From the entries, copy each line that includes "https".
━━━━━━━━━━━━━━━━━━━━
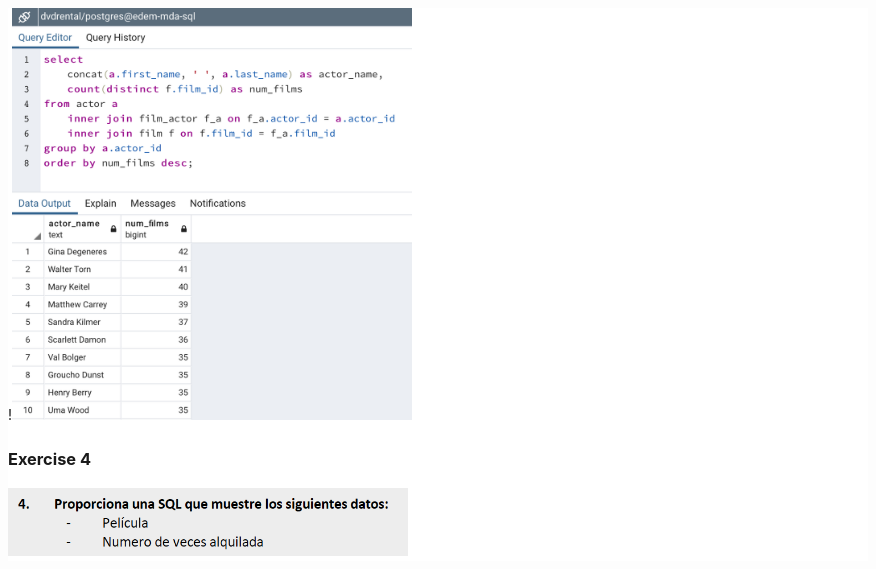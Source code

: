 !<img src="Results/Res3.png" width="400"/>


### Exercise 4

<img src="Exercises/Ex4.png" width="400"/>
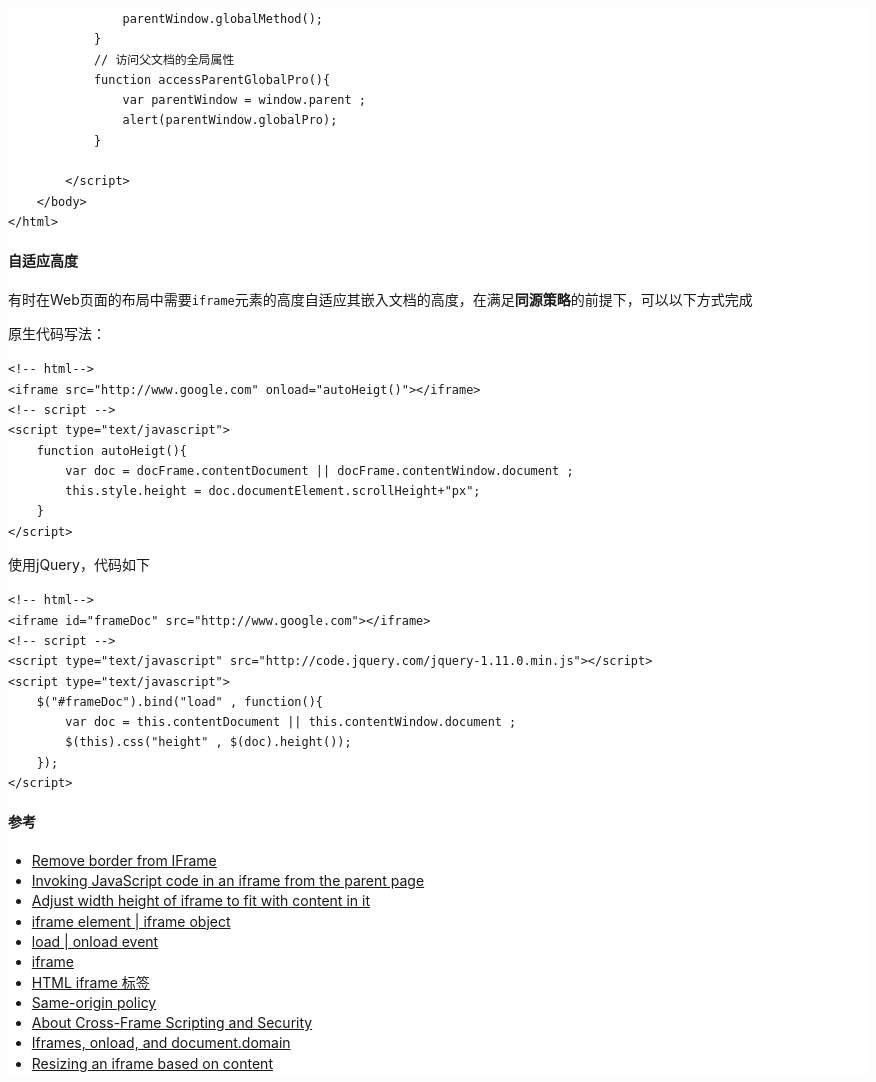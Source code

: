 					parentWindow.globalMethod();
				}				
				// 访问父文档的全局属性
				function accessParentGlobalPro(){
					var parentWindow = window.parent ;
					alert(parentWindow.globalPro);
				}	
				
			</script>		
		</body>
	</html>


#### 自适应高度

有时在Web页面的布局中需要`iframe`元素的高度自适应其嵌入文档的高度，在满足**同源策略**的前提下，可以以下方式完成

原生代码写法：

	<!-- html-->
	<iframe src="http://www.google.com" onload="autoHeigt()"></iframe>	
	<!-- script -->
	<script type="text/javascript">
		function autoHeigt(){
			var doc = docFrame.contentDocument || docFrame.contentWindow.document ;
			this.style.height = doc.documentElement.scrollHeight+"px";
		}
	</script>

使用jQuery，代码如下

	<!-- html-->
	<iframe id="frameDoc" src="http://www.google.com"></iframe>	
	<!-- script -->
	<script type="text/javascript" src="http://code.jquery.com/jquery-1.11.0.min.js"></script>
	<script type="text/javascript">	
		$("#frameDoc").bind("load" , function(){
			var doc = this.contentDocument || this.contentWindow.document ;			
			$(this).css("height" , $(doc).height());
		});
	</script>


#### 参考

+ [Remove border from IFrame](http://stackoverflow.com/questions/65034/remove-border-from-iframe)
+ [Invoking JavaScript code in an iframe from the parent page](http://stackoverflow.com/questions/251420/invoking-javascript-code-in-an-iframe-from-the-parent-page)
+ [Adjust width height of iframe to fit with content in it](http://stackoverflow.com/questions/819416/adjust-width-height-of-iframe-to-fit-with-content-in-it?lq=1)
+ [iframe element | iframe object](http://msdn.microsoft.com/en-us/library/ie/ms535258\(v=vs.85\).aspx)
+ [load | onload event](http://msdn.microsoft.com/en-us/library/ie/cc197055\(v=vs.85\).aspx)
+ [iframe](https://developer.mozilla.org/en-US/docs/Web/HTML/Element/iframe)
+ [HTML iframe 标签](http://www.w3school.com.cn/tags/tag_iframe.asp)
+ [Same-origin policy](https://developer.mozilla.org/en-US/docs/Web/JavaScript/Same_origin_policy_for_JavaScript)
+ [About Cross-Frame Scripting and Security](http://msdn.microsoft.com/en-us/library/ms533028\(VS.85\).aspx)
+ [Iframes, onload, and document.domain](http://www.nczonline.net/blog/2009/09/15/iframes-onload-and-documentdomain/)
+ [Resizing an iframe based on content](http://stackoverflow.com/questions/153152/resizing-an-iframe-based-on-content)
━━━━━━━━━━━━━━━━━━━━
■ Result for this task:
+ [iframe](https://developer.mozilla.org/en-US/docs/Web/HTML/Element/iframe)
+ [Same-origin policy](https://developer.mozilla.org/en-US/docs/Web/JavaScript/Same_origin_policy_for_JavaScript)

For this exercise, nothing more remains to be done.